Homöopathie: Globuli wirken besser als Placebo?

Heilpraxisnet

Studie belegt, dass Wirksamkeit von homöopathischen Globuli nicht besser als von Placebo ist

12.03.2015

Während die einen Homöopathie geradezu vergöttern, bezeichnen die andere das Heilverfahren als Scharlatanerie. Ein australisches Forscherteam hat die Wirksamkeit der Globuli im Rahmen einer Auswertung von Untersuchungen bewertet. Ihr Fazit: Homöopathie wirkt nicht besser als Placebos.
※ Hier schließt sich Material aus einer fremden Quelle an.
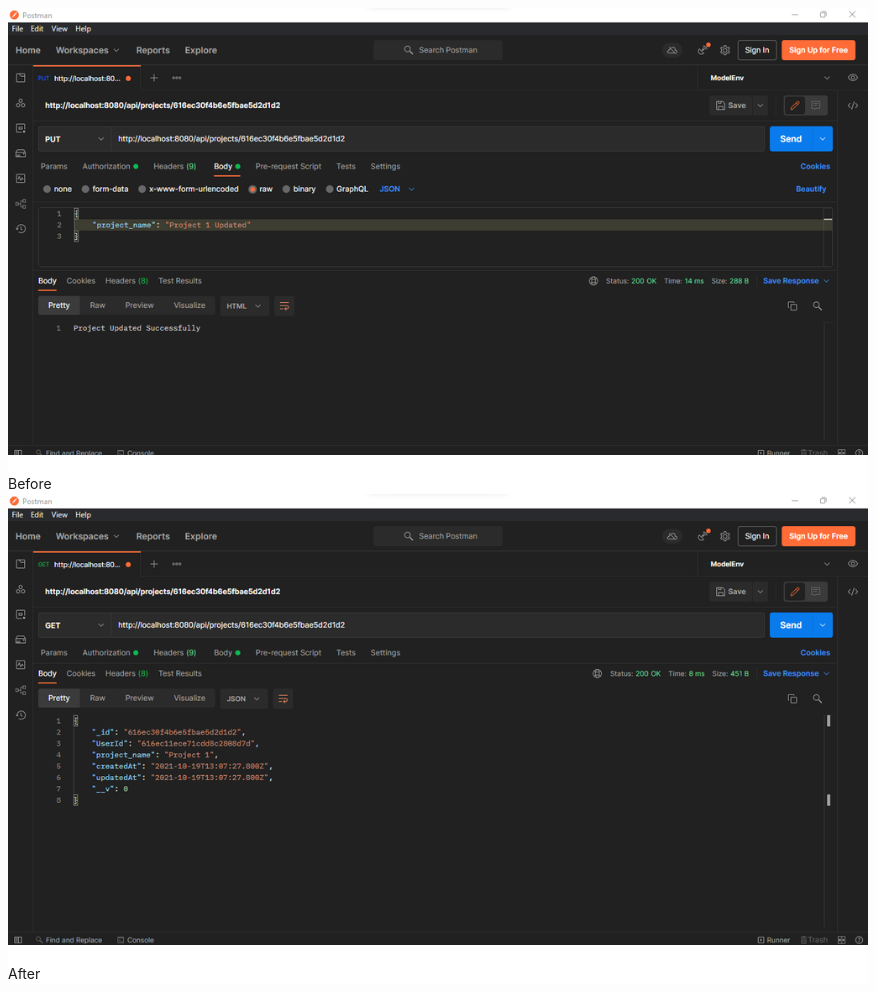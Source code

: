 ![Create User Request](/Images/Project/projectupdaterequest.png)

Before
![Create User Request](/Images/Project/getAproject.png)

After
Homöopathie wirkt bei Kopfschmerzen und anderen Beschwerden nicht besser als ein Placebo
Der Auswertung zufolge gibt es keine wissenschaftlichen Belege dafür, dass Globuli besser als Scheinmedikamente wirken. Die vom australischen National Health and Medical Research Council (NHMRC) veröffentlichte Untersuchung bezog mehr als 1.800 Studien ein. Davon erfüllten jedoch lediglich 225 die wissenschaftlichen Kriterien der Forscher. Alle diese Untersuchungen konnten keinen wissenschaftlich anerkannten Beweis für die Wirksamkeit von Homöopathie liefern. Auch gegenüber Scheinmedikamenten schnitten die Globuli nicht besser ab. Die Studien, die zu dem Ergebnis kamen, dass Homöopathie wirksamer als Placebos ist, waren von geringer wissenschaftlicher Qualität. So waren beispielsweise die Teilnehmerzahlen zu gering.
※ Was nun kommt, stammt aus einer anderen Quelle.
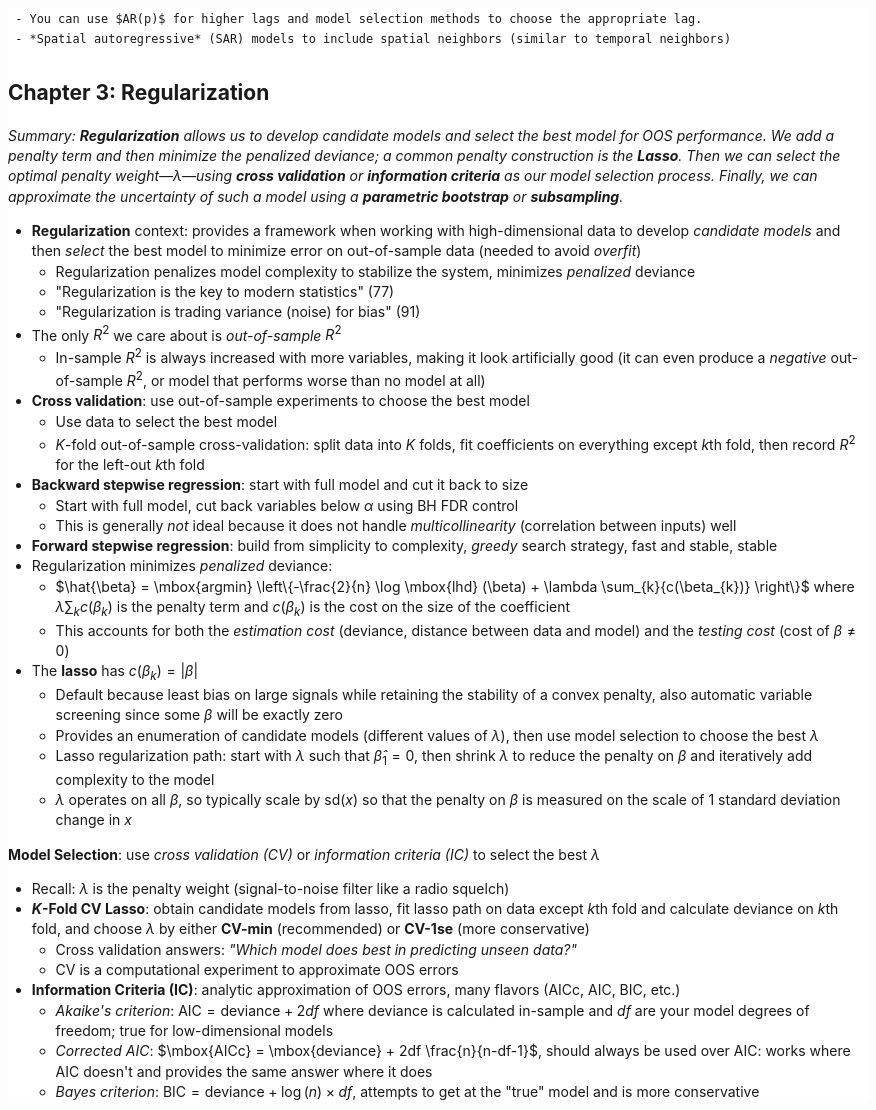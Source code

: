 	 - You can use $AR(p)$ for higher lags and model selection methods to choose the appropriate lag.
	 - *Spatial autoregressive* (SAR) models to include spatial neighbors (similar to temporal neighbors)


## Chapter 3: Regularization
*Summary: **Regularization** allows us to develop candidate models and select the best model for OOS performance. We add a penalty term and then minimize the penalized deviance; a common penalty construction is the **Lasso**. Then we can select the optimal penalty weight—$\lambda$—using **cross validation** or **information criteria** as our model selection process. Finally, we can approximate the uncertainty of such a model using a **parametric bootstrap** or **subsampling**.*

- **Regularization** context: provides a framework when working with high-dimensional data to develop *candidate models* and then *select* the best model to minimize error on out-of-sample data (needed to avoid *overfit*)
  - Regularization penalizes model complexity to stabilize the system, minimizes *penalized* deviance
  - "Regularization is the key to modern statistics" (77)
  - "Regularization is trading variance (noise) for bias" (91)
- The only $R^{2}$ we care about is *out-of-sample* $R^{2}$
  - In-sample $R^{2}$ is always increased with more variables, making it look artificially good (it can even produce a *negative* out-of-sample $R^{2}$, or model that performs worse than no model at all)
- **Cross validation**: use out-of-sample experiments to choose the best model
  - Use data to select the best model
  - *K*-fold out-of-sample cross-validation: split data into *K* folds, fit coefficients on everything except *k*th fold, then record $R^{2}$ for the left-out *k*th fold
- **Backward stepwise regression**: start with full model and cut it back to size
  - Start with full model, cut back variables below $\alpha$ using BH FDR control
  - This is generally *not* ideal because it does not handle *multicollinearity* (correlation between inputs) well
- **Forward stepwise regression**: build from simplicity to complexity, *greedy* search strategy, fast and stable, stable
- Regularization minimizes *penalized* deviance:
  - $\hat{\beta} = \mbox{argmin} \left\{-\frac{2}{n} \log \mbox{lhd} (\beta) + \lambda \sum_{k}{c(\beta_{k})} \right\}$ where $\lambda \sum_{k}{c(\beta_{k})}$ is the penalty term and $c(\beta_{k})$ is the cost on the size of the coefficient
  - This accounts for both the *estimation cost* (deviance, distance between data and model) and the *testing cost* (cost of $\beta \neq 0$) 
- The **lasso** has $c(\beta_{k})=|\beta|$
  - Default because least bias on large signals while retaining the stability of a convex penalty, also automatic variable screening since some $\beta$ will be exactly zero
  - Provides an enumeration of candidate models (different values of $\lambda$), then use model selection to choose the best $\lambda$
  - Lasso regularization path: start with $\lambda$ such that $\hat\beta_{1}=0$, then shrink $\lambda$ to reduce the penalty on $\beta$ and iteratively add complexity to the model
  - $\lambda$ operates on all $\beta$, so typically scale by $\mbox{sd}(x)$ so that the penalty on $\beta$ is measured on the scale of 1 standard deviation change in $x$

**Model Selection**: use *cross validation (CV)* or *information criteria (IC)* to select the best $\lambda$
- Recall: $\lambda$ is the penalty weight (signal-to-noise filter like a radio squelch)
- ***K*-Fold CV Lasso**: obtain candidate models from lasso, fit lasso path on data except *k*th fold and calculate deviance on *k*th fold, and choose $\lambda$ by either **CV-min** (recommended) or **CV-1se** (more conservative)
  - Cross validation answers: *"Which model does best in predicting unseen data?"*
  - CV is a computational experiment to approximate OOS errors
- **Information Criteria (IC)**: analytic approximation of OOS errors, many flavors (AICc, AIC, BIC, etc.)
  - *Akaike's criterion*: $\mbox{AIC} = \mbox{deviance} + 2df$ where deviance is calculated in-sample and $df$ are your model degrees of freedom; true for low-dimensional models
  - *Corrected AIC*: $\mbox{AICc} = \mbox{deviance} + 2df \frac{n}{n-df-1}$, should always be used over AIC: works where AIC doesn't and provides the same answer where it does
  - *Bayes criterion*: $\mbox{BIC} = \mbox{deviance} + \log(n) \times df$, attempts to get at the "true" model and is more conservative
„Homöopathie sollte nicht bei chronischen oder schwerwiegenden Leiden angewandt werden“, schreibt der NHMRC in einer Mitteilung. „Wer Homöopathie wählt, setzt immer dann seine Gesundheit aufs Spiel, wenn er eine wirksame und sichere Behandlung ablehnt oder hinauszögert.Menschen, die erwägen, Homöopathie zu nutzen, sollten zuerst Rat von einem ausgebildeten Heilpraktiker einholen und in der Zwischenzeit die verordneten Therapien beibehalten."

NHMRC warnt vor Homöopathie bei schweren Erkrankungen
Dem NHMRC zufolge wirkt Homöopathie unter anderem bei Asthma, Angst und Stress, Durchfall bei Kindern, Kopfschmerzen, Migräne und Schnupfennicht besser als ein Scheinmedikament.

„Es wird viele Menschen geben, die unseren Bericht ablehnen und alles für eine Verschwörung des Establishments halten“, zitiert „tagesspiegel.de“ den Vorsitzenden der Homöopathie-Arbeitsgruppe des NHMRC, Paul Glasziou. „Aber wir hoffen, dass eine Menge vernünftiger Leute sich nun überlegen, ob sie diese Substanzen weiter verkaufen, einnehmen oder fördern wollen.“

Die Vereinigung der australischen Homöopathen forderte jüngst in einer Stellungnahme, den Willen der Patienten zu respektieren. Homöopathie sehr sehr verbreitet. Allein in Europa würden mehr als 30 Millionen Menschen das Heilverfahren anwenden. In Indien ließen sich sogar mehr als 100 Millionen ausschließlich homöopathisch behandeln. Dabei stehe nicht die einzelne Krankheit, sondern der ganze Mensch im Fokus.